Start of INPUT DATA
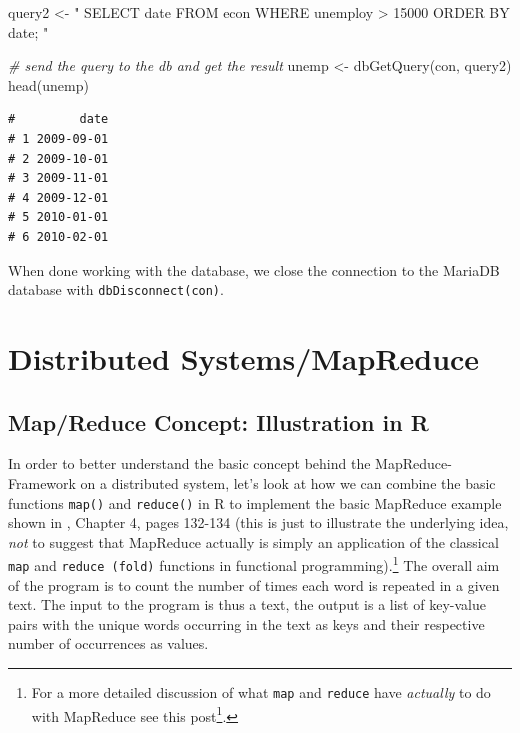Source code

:\documentclass[
  12pt,
]{style/krantz}
\newenvironment{Shaded}{\begin{snugshade}}{\end{snugshade}}
\newcommand{\CommentTok}[1]{\textcolor[rgb]{0.56,0.35,0.01}{\textit{#1}}}
\newcommand{\FunctionTok}[1]{\textcolor[rgb]{0.00,0.00,0.00}{#1}}
\newcommand{\NormalTok}[1]{#1}
\newcommand{\OtherTok}[1]{\textcolor[rgb]{0.56,0.35,0.01}{#1}}
\newcommand{\StringTok}[1]{\textcolor[rgb]{0.31,0.60,0.02}{#1}}
\renewcommand{\href}[2]{#2\footnote{\url{#1}}}
\begin{document}
\begin{Shaded}
\begin{Highlighting}[]
\NormalTok{query2 }\OtherTok{\textless{}{-}}
\StringTok{"}
\StringTok{SELECT date FROM econ }
\StringTok{WHERE unemploy \textgreater{} 15000}
\StringTok{ORDER BY date;}
\StringTok{"}

\CommentTok{\# send the query to the db and get the result}
\NormalTok{unemp }\OtherTok{\textless{}{-}} \FunctionTok{dbGetQuery}\NormalTok{(con, query2)}
\FunctionTok{head}\NormalTok{(unemp)}
\end{Highlighting}
\end{Shaded}

\begin{verbatim}
#         date
# 1 2009-09-01
# 2 2009-10-01
# 3 2009-11-01
# 4 2009-12-01
# 5 2010-01-01
# 6 2010-02-01
\end{verbatim}

When done working with the database, we close the connection to the MariaDB database with \texttt{dbDisconnect(con)}.

\hypertarget{distributed-systemsmapreduce}{%
\section{Distributed Systems/MapReduce}\label{distributed-systemsmapreduce}}

\hypertarget{mapreduce-concept-illustration-in-r}{%
\subsection{Map/Reduce Concept: Illustration in R}\label{mapreduce-concept-illustration-in-r}}

In order to better understand the basic concept behind the MapReduce-Framework on a distributed system, let's look at how we can combine the basic functions \texttt{map()} and \texttt{reduce()} in R to implement the basic MapReduce example shown in \citet{walkowiak_2016}, Chapter 4, pages 132-134 (this is just to illustrate the underlying idea, \emph{not} to suggest that MapReduce actually is simply an application of the classical \texttt{map} and \texttt{reduce\ (fold)} functions in functional programming).\footnote{For a more detailed discussion of what \texttt{map} and \texttt{reduce} have \emph{actually} to do with MapReduce see \href{https://medium.com/@jkff/mapreduce-is-not-functional-programming-39109a4ba7b2}{this post}.} The overall aim of the program is to count the number of times each word is repeated in a given text. The input to the program is thus a text, the output is a list of key-value pairs with the unique words occurring in the text as keys and their respective number of occurrences as values.
\end{document}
End of INPUT DATA
**WORK INSTRUCTIONS**
Output only the count of lines in the data containing "textless".

**SOLUTION**
2